Dataset entries:
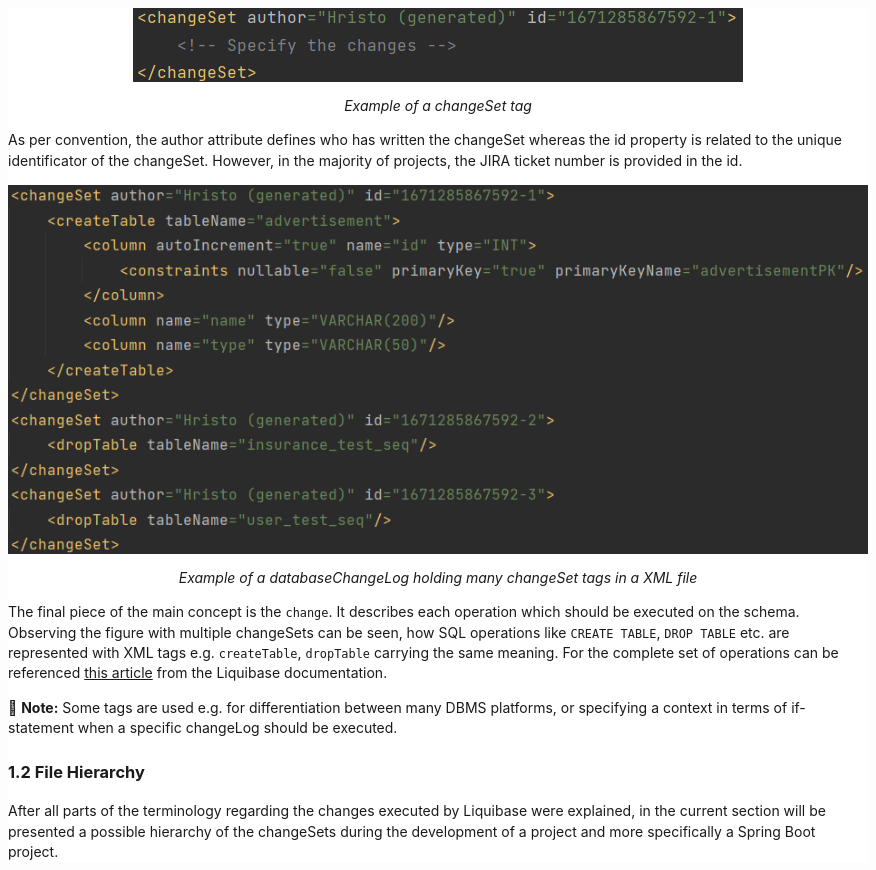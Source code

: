 <p align="center">
    <img src="pictures_docu/changeSet_exp.png" alt="Example of a changeSet tag" align="center"/>
</p>
<p align="center">
    <em>Example of a changeSet tag</em>
</p>

As per convention, the author attribute defines who has written the changeSet whereas the id property is related to the unique identificator of the changeSet. However, in the majority of projects, the JIRA ticket number is provided in the id. 

<p align="center">
    <img src="pictures_docu/changeSet_bigger_exp.png" alt="databaseChangeLog holding many changeSet tags" align="center"/>
</p>
<p align="center">
    <em>Example of a databaseChangeLog holding many changeSet tags in a XML file</em>
</p>

The final piece of the main concept is the ```change```. It describes each operation which should be executed on the schema. Observing the figure with multiple changeSets can be seen, how SQL operations like ```CREATE TABLE```, ```DROP TABLE``` etc. are represented with XML tags e.g. ```createTable```, ```dropTable``` carrying the same meaning. For the complete set of operations can be referenced [this article](https://docs.liquibase.com/change-types/home.html#entities) from the Liquibase documentation.

:memo: **Note:** Some tags are used e.g. for differentiation between many DBMS platforms, or specifying a context in terms of if-statement when a specific changeLog should be executed. 


### 1.2 File Hierarchy
After all parts of the terminology regarding the changes executed by Liquibase were explained, in the current section will be presented a possible hierarchy of the changeSets during the development of a project and more specifically a Spring Boot project.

**THE PROBLEM**
Check each line above for the word "holding" and copy every line that has it.

**ANSWER TO THE PROBLEM**
    <img src="pictures_docu/changeSet_bigger_exp.png" alt="databaseChangeLog holding many changeSet tags" align="center"/>
    <em>Example of a databaseChangeLog holding many changeSet tags in a XML file</em>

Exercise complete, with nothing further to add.